[Collected data]
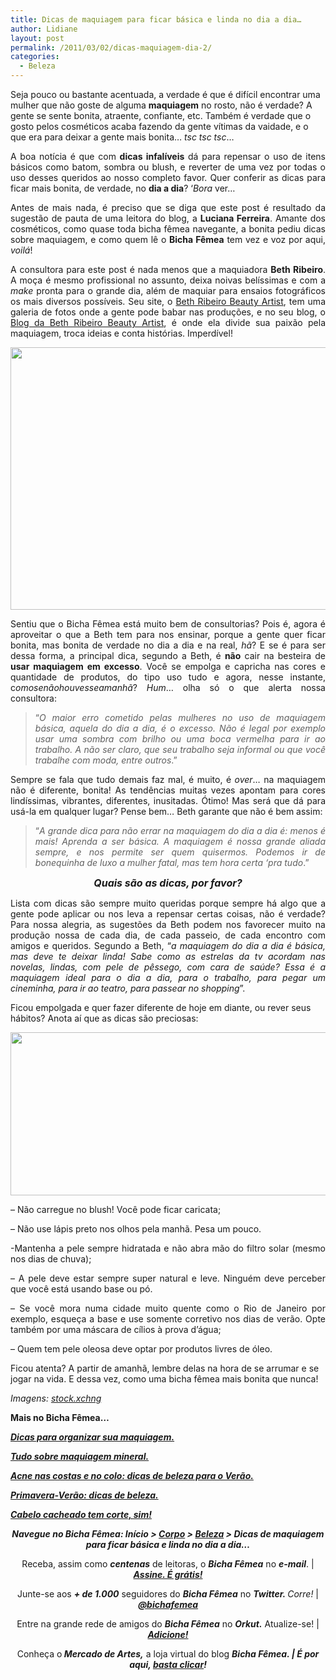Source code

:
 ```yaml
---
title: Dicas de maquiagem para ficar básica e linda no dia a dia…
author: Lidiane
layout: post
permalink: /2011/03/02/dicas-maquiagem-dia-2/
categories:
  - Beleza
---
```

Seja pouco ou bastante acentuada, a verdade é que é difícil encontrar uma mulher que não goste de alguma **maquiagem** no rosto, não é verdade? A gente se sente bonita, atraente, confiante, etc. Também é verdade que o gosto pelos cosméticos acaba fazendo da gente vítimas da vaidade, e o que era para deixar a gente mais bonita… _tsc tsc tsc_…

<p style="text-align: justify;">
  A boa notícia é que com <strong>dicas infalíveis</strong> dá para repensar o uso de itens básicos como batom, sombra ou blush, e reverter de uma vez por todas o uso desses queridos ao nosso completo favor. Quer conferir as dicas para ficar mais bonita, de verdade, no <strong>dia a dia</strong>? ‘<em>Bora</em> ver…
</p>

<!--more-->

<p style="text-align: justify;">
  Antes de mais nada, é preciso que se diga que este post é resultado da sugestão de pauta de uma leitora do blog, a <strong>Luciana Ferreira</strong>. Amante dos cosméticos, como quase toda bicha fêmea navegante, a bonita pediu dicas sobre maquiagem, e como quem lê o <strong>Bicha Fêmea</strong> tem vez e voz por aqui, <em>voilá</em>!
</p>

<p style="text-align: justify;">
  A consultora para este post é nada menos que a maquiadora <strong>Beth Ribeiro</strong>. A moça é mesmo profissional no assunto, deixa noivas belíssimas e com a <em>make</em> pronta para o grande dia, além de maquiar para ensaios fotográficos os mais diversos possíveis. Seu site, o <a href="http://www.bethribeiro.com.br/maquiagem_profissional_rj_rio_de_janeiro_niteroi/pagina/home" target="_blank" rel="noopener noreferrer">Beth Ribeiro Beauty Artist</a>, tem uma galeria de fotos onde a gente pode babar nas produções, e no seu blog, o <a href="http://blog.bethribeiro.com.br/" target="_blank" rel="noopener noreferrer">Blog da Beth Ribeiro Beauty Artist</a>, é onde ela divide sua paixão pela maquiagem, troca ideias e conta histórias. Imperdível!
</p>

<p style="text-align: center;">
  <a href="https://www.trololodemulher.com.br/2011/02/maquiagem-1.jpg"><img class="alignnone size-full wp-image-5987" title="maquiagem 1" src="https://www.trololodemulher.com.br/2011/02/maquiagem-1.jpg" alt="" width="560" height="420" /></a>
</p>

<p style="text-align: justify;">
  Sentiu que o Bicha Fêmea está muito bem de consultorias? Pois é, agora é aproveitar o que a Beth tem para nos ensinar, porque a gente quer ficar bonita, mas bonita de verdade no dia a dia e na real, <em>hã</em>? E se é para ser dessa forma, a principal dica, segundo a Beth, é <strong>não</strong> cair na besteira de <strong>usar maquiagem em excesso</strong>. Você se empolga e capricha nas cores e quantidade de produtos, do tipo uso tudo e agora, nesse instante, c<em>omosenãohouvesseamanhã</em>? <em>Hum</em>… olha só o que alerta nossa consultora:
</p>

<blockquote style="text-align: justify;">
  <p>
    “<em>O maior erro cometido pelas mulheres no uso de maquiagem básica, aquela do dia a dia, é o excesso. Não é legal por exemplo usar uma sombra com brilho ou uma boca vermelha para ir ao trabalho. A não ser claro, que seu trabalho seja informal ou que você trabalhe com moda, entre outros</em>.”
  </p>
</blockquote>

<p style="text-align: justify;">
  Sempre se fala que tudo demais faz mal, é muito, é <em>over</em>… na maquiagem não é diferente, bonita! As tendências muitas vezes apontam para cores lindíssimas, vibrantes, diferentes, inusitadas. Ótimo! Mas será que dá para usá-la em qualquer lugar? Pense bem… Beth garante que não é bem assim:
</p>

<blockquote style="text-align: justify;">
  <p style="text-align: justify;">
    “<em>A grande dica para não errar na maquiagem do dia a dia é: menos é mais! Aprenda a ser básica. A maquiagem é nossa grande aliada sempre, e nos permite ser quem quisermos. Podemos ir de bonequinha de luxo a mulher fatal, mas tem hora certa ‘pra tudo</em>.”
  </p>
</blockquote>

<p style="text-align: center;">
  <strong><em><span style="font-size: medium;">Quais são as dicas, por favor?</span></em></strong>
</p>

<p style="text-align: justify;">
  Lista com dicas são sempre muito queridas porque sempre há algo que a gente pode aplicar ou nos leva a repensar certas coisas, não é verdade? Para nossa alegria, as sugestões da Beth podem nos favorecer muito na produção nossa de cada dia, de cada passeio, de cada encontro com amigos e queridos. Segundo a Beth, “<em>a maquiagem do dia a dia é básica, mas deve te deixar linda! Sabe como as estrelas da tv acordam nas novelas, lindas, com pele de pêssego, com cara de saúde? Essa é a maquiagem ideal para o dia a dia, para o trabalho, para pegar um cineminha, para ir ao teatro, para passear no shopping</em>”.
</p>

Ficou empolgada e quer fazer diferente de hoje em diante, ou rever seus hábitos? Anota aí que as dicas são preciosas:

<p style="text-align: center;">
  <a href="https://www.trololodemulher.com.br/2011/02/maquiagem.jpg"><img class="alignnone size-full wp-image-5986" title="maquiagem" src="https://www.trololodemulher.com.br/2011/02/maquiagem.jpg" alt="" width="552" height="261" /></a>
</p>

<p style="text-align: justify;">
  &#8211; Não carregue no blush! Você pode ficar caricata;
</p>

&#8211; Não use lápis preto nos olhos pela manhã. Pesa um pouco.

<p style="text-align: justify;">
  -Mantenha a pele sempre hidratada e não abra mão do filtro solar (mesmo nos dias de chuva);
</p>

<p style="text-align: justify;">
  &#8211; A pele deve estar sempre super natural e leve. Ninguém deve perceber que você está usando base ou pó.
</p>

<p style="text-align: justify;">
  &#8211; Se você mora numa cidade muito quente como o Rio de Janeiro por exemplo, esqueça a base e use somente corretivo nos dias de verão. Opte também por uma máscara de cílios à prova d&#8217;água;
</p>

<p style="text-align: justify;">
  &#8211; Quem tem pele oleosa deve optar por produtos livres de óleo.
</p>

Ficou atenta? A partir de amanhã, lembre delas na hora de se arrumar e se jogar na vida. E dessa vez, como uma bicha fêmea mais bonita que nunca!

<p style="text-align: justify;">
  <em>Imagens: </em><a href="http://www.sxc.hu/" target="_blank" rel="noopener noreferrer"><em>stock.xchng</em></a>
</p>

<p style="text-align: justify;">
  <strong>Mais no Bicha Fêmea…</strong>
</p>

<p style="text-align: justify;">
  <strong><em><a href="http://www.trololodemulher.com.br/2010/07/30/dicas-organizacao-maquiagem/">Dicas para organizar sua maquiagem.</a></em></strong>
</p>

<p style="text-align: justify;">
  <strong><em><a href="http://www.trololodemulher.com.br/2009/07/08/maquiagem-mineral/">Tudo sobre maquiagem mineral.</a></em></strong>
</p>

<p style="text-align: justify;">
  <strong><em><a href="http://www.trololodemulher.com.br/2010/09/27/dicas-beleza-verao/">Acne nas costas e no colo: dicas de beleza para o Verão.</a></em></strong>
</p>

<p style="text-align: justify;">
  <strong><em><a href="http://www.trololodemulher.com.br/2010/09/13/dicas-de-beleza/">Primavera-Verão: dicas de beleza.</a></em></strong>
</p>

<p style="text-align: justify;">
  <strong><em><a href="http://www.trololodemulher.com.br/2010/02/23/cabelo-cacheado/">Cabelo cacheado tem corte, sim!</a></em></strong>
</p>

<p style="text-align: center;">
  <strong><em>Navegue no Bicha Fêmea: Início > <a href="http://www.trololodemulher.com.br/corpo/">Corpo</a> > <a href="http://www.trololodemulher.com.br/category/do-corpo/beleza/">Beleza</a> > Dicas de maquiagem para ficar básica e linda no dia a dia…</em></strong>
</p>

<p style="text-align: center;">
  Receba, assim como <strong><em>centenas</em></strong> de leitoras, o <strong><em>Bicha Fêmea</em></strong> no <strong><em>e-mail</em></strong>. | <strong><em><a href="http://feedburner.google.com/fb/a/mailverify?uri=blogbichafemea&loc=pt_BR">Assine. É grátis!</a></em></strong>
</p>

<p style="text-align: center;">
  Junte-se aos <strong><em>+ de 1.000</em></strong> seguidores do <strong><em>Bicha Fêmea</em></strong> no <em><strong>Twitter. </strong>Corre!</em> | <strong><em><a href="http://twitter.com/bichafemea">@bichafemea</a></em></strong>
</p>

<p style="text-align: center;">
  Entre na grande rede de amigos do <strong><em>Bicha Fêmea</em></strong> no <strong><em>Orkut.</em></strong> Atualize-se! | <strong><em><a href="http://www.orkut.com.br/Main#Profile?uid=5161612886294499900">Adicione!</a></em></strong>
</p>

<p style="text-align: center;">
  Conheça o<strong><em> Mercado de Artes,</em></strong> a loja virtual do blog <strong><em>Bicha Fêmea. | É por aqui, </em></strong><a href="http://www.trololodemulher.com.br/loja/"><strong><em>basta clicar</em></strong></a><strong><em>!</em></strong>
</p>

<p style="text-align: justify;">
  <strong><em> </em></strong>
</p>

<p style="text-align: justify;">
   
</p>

- **Activity**
Count the lines above that contain "base" and reply with the figure alone.

- **Answer section**
2